A six-month test of customised required navigation performance (RNP) approach procedures in Australia could help accelerate wider use of practices that would boost efficiency and safety. RNP arrivals allow trained and equipped crews and aircraft to fly procedures that minimise track distance and increase safety using a mixture of satellite and inertial navigation system (INS)-based guidance.

The benefits can be amplified when an airline customises the procedures for a particular aircraft type. Starting this month Qantas, Virgin Blue, Jetstar Airlines, Airservices Australia and USA-based procedure designer Naverus will participate in a trial to demonstrate "that RNP terminal procedures can co-exist in the traditional environment", says Chris Henry, performance engineering manager for Naverus.

Co-existence of RNP and traditional arrival procedures has been a problem in the USA, where six airlines use customised procedures for arrivals or instrument approaches. Industry officials say that during busy periods, air traffic controllers are hesitant to upset a flow pattern by allowing one airline to fly a special procedure that other carriers are not qualified or equipped to fly.

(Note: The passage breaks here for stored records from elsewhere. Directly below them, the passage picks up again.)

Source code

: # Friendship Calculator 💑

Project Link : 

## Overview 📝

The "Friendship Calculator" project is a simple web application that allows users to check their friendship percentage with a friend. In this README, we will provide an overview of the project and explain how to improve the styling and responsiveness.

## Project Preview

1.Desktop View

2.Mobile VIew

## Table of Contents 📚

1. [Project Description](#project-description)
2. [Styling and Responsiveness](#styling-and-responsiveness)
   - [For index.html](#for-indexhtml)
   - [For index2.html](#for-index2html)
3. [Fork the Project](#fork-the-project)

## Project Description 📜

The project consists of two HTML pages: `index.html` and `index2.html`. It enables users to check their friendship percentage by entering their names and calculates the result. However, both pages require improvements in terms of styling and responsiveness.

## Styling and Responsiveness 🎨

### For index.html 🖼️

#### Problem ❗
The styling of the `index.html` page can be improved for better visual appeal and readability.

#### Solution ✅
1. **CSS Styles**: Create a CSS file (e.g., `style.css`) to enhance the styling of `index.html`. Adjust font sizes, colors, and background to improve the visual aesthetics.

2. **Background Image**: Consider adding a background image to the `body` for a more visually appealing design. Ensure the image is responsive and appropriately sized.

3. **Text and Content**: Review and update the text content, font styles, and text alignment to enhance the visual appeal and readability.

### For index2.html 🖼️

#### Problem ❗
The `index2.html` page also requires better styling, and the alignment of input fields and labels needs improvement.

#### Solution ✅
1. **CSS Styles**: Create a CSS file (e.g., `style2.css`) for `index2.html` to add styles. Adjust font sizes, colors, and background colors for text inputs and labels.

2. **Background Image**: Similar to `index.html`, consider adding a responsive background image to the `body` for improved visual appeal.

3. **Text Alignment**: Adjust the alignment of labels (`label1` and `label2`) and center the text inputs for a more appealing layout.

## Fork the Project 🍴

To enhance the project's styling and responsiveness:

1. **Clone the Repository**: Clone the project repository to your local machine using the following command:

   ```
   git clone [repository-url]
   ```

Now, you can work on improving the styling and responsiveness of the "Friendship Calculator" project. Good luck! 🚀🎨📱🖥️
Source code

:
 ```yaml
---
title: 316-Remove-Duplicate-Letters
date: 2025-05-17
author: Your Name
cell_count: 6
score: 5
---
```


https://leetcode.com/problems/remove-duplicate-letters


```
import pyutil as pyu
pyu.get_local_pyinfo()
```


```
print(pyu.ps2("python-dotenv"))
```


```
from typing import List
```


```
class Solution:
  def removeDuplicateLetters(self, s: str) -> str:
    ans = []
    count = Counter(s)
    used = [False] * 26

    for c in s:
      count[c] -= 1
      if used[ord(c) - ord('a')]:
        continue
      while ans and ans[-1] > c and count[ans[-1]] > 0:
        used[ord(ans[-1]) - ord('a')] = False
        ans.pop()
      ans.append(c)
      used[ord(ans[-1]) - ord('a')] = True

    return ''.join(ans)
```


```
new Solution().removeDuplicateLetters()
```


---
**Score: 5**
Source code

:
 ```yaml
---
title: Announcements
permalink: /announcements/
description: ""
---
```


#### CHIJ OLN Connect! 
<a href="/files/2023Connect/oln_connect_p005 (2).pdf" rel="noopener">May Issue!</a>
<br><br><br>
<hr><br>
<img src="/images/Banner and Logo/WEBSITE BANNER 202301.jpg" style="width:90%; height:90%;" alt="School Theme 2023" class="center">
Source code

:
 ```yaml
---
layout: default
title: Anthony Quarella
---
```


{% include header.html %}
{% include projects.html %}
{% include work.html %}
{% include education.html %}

Traditionally the US Federal Aviation Administration has been the procedures developer, but private companies such as Naverus and Jeppesen are increasingly being hired by carriers or airports to design approaches and the FAA then has to examine them for approval. "Quite a few people want to do this," says Jeff Williams, manager of the FAA's RNAV/RNP group, adding that there is a "horrendous growing need" in the international market for the RNP procedures, both for arrivals and satellite-based instrument approaches.

As such, the FAA is finalising a programme that will allow private companies to develop, flight check and maintain RNP procedures, as well as help airlines gain FAA approval to use them. This would boost the rate at which procedures can be developed. The FAA has created 37 RNP terminal area procedures so far and plans 25 more this year, but these are public and not optimised for any particular carrier's operations. US airlines worry that their approved procedures will be worthless if controllers will not allow their use.

Henry says the Australian test will make use of "blended" arrival procedures at Queenstown that will have a branch point where RNP-qualified aircraft can take a more efficient route without affecting other traffic.